> _INSTRUCTIONS TO FOLLOW_
If a line in the entries below includes "based", pick it out and copy it.

> _MATERIAL SHOWN_
+++

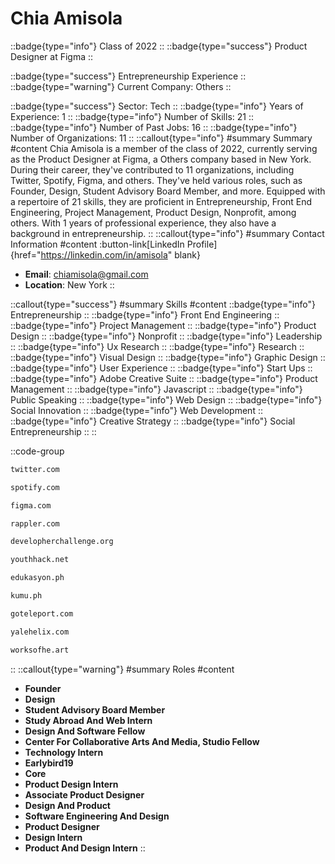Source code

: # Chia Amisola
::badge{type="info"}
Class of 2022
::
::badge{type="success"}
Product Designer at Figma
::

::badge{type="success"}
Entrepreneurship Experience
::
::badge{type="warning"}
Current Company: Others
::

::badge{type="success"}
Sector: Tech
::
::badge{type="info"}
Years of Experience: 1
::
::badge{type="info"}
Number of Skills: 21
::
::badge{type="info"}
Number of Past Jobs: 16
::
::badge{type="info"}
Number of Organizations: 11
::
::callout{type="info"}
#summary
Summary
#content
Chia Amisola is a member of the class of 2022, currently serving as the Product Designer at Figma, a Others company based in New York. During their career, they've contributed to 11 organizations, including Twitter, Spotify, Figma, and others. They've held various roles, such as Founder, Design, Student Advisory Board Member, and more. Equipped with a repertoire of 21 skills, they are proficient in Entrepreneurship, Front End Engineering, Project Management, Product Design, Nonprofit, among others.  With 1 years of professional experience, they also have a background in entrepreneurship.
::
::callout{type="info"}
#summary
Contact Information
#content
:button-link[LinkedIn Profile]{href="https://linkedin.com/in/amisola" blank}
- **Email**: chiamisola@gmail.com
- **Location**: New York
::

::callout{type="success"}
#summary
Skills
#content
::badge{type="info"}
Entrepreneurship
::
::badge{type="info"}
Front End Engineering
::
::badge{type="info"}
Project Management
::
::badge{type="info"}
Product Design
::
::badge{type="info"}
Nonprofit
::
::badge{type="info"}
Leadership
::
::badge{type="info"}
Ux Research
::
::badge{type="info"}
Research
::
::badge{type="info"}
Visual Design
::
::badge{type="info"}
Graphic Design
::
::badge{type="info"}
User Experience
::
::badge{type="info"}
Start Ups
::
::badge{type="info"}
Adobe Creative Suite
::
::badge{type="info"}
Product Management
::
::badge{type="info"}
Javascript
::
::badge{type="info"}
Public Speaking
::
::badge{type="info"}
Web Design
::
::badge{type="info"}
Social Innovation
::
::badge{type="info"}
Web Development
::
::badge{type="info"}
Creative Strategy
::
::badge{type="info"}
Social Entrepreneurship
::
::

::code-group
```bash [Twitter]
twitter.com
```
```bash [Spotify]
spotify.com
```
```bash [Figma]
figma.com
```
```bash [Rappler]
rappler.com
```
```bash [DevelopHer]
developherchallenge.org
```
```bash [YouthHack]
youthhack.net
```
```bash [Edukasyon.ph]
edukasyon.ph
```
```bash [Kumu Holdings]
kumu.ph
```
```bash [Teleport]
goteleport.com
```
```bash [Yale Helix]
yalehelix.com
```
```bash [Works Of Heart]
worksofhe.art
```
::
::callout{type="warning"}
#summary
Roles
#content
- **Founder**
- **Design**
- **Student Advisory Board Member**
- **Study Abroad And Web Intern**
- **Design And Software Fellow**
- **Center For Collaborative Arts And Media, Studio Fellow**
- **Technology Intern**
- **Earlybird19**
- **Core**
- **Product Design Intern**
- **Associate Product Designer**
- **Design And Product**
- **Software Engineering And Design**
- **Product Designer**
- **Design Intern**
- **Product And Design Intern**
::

+++

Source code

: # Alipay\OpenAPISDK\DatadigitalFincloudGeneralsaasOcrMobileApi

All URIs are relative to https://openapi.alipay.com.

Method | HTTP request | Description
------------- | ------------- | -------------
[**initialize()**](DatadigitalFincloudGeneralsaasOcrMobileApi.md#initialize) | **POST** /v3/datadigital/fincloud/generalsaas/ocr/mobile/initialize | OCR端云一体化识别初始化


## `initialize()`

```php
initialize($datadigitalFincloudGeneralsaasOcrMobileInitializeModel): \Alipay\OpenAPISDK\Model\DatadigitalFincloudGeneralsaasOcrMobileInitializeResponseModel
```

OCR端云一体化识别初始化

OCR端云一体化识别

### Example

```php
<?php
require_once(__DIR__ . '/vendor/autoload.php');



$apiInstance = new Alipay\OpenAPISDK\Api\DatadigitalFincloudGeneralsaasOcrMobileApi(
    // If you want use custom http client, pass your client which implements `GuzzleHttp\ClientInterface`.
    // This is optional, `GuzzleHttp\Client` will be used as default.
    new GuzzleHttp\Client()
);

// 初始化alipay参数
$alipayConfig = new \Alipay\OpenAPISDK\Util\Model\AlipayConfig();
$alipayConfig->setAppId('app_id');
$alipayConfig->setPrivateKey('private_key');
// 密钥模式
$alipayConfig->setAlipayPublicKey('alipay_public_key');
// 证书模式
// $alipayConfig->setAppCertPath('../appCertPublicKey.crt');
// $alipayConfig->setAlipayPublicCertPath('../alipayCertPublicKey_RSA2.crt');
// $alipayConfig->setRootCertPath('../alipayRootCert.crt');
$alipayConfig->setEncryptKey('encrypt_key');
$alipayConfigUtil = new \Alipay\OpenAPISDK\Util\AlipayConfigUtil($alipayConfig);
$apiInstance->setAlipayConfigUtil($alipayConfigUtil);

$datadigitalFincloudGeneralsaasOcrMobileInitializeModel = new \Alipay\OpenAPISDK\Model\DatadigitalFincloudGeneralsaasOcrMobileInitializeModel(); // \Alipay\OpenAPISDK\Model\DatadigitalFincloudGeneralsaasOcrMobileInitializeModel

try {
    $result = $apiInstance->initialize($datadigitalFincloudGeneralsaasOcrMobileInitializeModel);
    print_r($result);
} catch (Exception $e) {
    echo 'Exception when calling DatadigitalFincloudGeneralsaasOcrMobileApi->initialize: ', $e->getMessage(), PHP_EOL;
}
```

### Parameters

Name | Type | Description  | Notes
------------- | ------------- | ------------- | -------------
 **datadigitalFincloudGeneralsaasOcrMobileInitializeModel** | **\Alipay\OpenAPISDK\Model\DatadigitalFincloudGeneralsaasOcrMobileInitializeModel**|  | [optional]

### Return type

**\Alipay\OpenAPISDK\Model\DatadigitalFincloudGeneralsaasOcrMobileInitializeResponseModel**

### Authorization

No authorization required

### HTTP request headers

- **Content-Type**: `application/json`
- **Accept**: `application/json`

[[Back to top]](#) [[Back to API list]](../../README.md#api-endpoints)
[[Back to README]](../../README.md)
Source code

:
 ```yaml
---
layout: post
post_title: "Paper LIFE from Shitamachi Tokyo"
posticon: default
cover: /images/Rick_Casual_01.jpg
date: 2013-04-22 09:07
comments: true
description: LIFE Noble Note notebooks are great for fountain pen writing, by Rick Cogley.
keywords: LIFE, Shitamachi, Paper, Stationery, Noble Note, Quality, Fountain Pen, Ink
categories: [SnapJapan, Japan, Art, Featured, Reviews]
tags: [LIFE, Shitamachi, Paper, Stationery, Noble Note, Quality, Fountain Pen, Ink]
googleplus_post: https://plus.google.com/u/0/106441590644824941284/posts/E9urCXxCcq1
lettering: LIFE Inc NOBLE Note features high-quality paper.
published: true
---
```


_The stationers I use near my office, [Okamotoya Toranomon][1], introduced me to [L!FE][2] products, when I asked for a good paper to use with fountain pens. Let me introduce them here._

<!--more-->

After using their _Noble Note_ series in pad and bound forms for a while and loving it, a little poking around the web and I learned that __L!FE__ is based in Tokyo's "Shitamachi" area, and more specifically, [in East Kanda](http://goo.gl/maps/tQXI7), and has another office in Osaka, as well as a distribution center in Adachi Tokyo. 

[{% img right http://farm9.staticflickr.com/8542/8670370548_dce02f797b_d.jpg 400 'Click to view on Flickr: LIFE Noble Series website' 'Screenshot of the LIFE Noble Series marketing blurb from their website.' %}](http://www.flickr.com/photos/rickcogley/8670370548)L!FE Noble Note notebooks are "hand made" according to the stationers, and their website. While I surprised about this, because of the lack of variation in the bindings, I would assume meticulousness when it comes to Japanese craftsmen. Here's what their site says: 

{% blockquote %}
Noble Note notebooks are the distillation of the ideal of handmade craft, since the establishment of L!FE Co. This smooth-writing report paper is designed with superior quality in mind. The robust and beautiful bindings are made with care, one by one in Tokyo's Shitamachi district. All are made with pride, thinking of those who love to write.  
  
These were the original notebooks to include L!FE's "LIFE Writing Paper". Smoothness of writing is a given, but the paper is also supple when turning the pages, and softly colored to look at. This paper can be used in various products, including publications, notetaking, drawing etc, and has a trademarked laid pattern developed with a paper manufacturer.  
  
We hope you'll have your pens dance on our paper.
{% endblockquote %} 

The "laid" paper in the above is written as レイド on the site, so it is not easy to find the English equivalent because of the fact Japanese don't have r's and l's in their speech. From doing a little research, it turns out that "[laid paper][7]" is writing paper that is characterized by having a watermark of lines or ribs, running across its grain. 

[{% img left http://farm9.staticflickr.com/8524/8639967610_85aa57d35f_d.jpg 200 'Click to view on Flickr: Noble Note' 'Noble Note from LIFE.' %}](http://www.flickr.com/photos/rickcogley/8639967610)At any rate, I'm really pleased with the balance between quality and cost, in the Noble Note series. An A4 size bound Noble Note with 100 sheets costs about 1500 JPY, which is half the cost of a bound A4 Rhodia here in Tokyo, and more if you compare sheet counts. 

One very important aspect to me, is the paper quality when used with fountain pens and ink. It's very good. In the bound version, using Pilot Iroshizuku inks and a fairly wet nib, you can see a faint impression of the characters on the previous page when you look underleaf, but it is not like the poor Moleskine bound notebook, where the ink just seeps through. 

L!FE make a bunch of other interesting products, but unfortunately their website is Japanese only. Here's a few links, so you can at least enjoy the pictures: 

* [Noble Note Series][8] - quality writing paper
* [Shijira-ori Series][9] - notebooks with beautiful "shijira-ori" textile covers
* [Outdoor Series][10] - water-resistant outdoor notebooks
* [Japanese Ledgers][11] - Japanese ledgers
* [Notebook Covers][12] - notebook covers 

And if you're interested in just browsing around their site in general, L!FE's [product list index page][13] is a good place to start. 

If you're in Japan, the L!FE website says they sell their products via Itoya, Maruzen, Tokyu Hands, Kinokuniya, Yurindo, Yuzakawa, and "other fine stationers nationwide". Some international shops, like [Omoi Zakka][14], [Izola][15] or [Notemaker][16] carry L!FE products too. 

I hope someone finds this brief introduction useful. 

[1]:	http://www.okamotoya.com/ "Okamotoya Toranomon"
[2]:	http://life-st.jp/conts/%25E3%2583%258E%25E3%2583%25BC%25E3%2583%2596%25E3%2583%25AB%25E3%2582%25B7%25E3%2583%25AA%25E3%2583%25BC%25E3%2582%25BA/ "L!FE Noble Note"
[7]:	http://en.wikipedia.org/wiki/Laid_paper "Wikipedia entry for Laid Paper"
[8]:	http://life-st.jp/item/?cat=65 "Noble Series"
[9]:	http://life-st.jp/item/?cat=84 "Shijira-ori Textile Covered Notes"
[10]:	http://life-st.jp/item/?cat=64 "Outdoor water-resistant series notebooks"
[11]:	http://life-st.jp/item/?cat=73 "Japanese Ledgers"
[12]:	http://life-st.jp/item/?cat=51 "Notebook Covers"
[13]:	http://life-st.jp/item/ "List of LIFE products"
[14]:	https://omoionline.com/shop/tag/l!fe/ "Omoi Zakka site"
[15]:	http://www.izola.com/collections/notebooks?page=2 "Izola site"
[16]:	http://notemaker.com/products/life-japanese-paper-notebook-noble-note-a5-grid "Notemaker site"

+++

> _YOUR RESPONSE_
Chia Amisola is a member of the class of 2022, currently serving as the Product Designer at Figma, a Others company based in New York. During their career, they've contributed to 11 organizations, including Twitter, Spotify, Figma, and others. They've held various roles, such as Founder, Design, Student Advisory Board Member, and more. Equipped with a repertoire of 21 skills, they are proficient in Entrepreneurship, Front End Engineering, Project Management, Product Design, Nonprofit, among others.  With 1 years of professional experience, they also have a background in entrepreneurship.
After using their _Noble Note_ series in pad and bound forms for a while and loving it, a little poking around the web and I learned that __L!FE__ is based in Tokyo's "Shitamachi" area, and more specifically, [in East Kanda](http://goo.gl/maps/tQXI7), and has another office in Osaka, as well as a distribution center in Adachi Tokyo. 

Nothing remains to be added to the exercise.